## Required work
If a line in the entries below contains "copyOf", copy it.
Segment Start: Record excerpts
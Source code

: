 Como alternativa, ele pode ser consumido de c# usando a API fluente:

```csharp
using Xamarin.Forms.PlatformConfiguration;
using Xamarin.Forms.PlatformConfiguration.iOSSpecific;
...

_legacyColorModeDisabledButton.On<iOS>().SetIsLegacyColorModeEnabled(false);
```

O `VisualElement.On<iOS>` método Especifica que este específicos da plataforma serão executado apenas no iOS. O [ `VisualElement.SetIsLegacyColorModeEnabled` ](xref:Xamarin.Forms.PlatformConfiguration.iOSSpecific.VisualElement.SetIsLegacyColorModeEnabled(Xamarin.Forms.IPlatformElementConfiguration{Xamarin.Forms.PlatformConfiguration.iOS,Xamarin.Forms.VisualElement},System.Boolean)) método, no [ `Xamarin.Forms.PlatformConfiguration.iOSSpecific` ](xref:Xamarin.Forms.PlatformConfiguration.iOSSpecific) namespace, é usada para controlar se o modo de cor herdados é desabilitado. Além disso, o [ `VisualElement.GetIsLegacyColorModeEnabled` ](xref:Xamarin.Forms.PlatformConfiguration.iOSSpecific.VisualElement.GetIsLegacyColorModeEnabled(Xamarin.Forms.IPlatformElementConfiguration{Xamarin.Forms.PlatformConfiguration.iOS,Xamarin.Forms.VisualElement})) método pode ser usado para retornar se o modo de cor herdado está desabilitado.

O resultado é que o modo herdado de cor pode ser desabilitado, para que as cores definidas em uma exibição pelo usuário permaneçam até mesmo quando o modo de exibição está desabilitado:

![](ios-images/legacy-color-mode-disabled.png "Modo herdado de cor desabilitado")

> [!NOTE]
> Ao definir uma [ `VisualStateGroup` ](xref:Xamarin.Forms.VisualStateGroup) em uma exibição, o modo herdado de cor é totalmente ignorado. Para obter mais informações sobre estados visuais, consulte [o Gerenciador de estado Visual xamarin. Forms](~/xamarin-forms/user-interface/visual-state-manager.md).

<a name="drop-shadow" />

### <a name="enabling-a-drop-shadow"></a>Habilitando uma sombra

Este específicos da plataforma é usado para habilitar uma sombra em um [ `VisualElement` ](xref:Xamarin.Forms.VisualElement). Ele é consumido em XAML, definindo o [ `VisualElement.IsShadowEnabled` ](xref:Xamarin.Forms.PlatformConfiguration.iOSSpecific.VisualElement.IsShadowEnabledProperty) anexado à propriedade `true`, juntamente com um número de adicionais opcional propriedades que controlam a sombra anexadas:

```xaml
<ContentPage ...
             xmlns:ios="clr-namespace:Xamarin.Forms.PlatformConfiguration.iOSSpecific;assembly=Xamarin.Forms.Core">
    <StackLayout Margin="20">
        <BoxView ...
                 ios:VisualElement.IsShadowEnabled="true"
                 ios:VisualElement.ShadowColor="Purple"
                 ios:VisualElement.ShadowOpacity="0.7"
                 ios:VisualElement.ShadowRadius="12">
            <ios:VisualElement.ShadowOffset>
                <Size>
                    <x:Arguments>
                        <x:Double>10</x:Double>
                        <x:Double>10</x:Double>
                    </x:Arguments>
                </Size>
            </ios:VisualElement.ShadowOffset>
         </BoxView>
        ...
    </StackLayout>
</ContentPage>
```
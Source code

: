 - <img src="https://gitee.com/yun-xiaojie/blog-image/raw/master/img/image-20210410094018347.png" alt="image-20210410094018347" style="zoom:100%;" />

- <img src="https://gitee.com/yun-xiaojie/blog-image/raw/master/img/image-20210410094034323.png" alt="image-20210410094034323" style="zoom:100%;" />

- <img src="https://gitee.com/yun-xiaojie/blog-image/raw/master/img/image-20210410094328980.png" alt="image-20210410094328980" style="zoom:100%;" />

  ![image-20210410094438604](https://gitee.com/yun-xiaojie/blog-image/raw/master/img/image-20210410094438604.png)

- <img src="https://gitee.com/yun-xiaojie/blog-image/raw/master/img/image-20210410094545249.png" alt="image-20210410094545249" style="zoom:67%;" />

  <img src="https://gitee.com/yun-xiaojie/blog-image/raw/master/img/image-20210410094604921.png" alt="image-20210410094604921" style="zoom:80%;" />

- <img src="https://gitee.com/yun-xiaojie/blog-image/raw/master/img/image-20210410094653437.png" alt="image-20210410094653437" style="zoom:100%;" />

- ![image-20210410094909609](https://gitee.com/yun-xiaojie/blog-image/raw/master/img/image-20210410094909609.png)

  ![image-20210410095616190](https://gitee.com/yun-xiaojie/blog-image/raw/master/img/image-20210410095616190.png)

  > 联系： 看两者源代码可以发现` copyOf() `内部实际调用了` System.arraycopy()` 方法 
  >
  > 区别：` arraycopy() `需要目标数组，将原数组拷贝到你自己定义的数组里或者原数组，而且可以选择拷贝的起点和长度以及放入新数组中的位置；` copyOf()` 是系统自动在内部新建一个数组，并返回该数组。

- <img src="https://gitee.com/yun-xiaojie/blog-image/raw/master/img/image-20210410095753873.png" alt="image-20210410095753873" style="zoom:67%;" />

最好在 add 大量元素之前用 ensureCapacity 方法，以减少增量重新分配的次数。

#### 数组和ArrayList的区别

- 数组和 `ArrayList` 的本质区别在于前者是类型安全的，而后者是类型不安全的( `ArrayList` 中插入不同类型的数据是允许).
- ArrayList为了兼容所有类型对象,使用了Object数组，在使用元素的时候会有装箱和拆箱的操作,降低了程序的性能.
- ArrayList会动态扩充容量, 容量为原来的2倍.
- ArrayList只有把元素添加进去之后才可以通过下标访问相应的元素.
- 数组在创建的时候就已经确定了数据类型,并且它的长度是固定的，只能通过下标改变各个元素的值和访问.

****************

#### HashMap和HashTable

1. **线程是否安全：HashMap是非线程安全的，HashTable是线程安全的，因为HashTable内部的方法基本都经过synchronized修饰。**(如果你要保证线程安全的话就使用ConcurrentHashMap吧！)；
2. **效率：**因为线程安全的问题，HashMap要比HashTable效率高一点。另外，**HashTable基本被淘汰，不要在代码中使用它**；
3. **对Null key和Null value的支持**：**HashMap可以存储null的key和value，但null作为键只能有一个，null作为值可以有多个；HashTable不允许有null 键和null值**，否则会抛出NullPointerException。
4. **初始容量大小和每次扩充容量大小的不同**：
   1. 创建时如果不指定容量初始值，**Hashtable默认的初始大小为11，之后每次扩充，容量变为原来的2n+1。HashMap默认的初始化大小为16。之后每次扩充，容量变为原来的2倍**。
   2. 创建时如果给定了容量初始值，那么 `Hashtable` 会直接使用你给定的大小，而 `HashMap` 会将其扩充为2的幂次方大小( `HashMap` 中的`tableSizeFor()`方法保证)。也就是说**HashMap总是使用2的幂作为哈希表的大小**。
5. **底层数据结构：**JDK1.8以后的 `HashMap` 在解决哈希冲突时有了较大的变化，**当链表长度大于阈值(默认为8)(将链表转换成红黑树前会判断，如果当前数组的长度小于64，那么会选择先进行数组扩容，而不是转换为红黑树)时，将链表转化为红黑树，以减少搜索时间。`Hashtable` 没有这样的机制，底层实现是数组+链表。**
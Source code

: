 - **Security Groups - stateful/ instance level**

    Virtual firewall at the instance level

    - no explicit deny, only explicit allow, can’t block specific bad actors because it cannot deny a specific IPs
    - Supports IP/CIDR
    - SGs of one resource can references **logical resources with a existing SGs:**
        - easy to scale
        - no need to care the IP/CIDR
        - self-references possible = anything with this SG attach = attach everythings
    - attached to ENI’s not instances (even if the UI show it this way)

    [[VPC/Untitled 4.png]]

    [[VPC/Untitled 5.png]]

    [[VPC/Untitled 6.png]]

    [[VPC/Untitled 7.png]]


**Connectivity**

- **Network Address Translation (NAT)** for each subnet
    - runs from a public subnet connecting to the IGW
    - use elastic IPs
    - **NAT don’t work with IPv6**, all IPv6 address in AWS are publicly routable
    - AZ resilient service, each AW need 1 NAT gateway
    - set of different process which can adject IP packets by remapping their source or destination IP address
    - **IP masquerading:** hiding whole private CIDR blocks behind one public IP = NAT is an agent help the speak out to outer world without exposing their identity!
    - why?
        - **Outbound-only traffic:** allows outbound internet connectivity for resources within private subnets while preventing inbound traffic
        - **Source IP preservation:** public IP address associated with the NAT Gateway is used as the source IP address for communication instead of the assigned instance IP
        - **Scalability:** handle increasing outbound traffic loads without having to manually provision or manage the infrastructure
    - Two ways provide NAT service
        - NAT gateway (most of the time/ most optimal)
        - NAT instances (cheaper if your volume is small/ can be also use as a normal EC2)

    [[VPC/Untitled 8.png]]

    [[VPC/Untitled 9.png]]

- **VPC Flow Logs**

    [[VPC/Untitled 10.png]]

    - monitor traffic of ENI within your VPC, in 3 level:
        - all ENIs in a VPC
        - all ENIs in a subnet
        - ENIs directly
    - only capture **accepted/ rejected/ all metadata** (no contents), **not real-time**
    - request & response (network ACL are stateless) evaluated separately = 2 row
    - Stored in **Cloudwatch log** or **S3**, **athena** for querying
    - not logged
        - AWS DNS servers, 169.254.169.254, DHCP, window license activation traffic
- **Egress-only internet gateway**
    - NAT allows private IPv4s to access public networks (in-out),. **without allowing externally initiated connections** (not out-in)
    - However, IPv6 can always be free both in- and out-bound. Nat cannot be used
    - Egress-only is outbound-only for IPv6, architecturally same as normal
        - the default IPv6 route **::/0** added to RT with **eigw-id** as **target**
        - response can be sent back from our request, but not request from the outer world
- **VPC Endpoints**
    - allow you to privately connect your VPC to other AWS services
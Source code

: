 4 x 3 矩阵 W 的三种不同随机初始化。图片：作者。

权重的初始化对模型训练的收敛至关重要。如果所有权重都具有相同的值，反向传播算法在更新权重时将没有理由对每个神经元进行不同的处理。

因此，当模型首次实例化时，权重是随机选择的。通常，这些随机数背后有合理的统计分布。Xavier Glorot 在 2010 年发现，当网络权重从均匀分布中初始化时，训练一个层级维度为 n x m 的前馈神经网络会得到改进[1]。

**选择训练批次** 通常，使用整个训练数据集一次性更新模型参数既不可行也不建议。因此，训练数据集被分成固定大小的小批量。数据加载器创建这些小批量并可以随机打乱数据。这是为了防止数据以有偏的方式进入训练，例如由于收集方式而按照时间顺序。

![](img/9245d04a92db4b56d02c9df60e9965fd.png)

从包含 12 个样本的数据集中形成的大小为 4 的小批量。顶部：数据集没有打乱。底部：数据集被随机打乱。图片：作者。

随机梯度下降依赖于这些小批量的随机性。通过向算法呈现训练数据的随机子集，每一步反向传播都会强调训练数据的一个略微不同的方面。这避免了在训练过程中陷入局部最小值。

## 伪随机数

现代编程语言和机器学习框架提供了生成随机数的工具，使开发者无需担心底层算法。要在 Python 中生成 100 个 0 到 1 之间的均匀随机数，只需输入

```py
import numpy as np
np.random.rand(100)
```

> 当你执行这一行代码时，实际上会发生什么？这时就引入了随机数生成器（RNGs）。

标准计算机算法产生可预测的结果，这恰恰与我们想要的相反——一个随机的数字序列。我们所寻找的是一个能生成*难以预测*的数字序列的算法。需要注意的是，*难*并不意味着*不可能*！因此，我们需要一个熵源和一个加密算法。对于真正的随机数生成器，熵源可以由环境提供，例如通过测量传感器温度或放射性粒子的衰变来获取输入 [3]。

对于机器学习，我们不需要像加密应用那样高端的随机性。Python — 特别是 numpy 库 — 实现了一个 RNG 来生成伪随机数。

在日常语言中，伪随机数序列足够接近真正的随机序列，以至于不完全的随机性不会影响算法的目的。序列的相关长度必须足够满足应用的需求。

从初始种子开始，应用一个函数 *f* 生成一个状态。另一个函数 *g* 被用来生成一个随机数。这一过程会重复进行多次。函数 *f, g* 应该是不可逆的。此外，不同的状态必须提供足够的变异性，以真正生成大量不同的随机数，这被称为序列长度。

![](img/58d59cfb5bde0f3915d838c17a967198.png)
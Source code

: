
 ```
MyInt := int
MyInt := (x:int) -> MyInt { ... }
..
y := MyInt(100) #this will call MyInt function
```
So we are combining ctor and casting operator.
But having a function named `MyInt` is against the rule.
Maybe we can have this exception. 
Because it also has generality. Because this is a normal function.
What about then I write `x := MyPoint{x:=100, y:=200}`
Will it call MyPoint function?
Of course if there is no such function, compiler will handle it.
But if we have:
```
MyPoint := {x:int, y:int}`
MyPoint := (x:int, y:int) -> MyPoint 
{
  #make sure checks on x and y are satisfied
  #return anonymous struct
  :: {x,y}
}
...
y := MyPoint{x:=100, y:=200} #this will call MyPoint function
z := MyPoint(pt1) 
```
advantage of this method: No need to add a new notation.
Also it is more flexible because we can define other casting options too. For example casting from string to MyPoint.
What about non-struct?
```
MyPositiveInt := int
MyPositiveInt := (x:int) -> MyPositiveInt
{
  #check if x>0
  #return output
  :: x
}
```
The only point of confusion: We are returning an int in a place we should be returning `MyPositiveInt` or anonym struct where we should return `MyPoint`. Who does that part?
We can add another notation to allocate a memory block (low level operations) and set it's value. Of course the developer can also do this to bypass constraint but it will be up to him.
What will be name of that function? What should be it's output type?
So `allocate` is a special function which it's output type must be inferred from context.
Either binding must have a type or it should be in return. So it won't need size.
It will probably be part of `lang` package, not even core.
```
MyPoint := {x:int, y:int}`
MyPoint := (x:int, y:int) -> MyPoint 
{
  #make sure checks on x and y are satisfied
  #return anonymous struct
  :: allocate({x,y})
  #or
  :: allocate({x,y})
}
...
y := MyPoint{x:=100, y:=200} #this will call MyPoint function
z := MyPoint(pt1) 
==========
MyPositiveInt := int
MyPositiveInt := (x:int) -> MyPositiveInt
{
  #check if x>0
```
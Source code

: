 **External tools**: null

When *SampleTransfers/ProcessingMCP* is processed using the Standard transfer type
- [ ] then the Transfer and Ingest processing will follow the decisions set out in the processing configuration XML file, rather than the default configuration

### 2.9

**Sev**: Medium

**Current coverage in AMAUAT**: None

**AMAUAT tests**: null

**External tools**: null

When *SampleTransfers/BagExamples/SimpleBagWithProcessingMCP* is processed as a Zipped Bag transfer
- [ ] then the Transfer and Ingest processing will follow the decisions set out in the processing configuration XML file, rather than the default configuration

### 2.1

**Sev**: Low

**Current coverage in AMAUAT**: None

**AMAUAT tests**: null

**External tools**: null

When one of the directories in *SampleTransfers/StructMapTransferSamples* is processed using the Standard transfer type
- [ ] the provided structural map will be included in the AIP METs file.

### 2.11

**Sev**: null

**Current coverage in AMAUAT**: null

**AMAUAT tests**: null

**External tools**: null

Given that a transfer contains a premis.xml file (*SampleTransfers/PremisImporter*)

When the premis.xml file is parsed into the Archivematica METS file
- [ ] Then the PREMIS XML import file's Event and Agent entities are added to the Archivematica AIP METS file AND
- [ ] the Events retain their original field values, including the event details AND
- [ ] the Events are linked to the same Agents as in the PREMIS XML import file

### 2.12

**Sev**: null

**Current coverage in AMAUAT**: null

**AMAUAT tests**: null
Segment End: Record excerpts
## Final answer
  > 联系： 看两者源代码可以发现` copyOf() `内部实际调用了` System.arraycopy()` 方法 
  > 区别：` arraycopy() `需要目标数组，将原数组拷贝到你自己定义的数组里或者原数组，而且可以选择拷贝的起点和长度以及放入新数组中的位置；` copyOf()` 是系统自动在内部新建一个数组，并返回该数组。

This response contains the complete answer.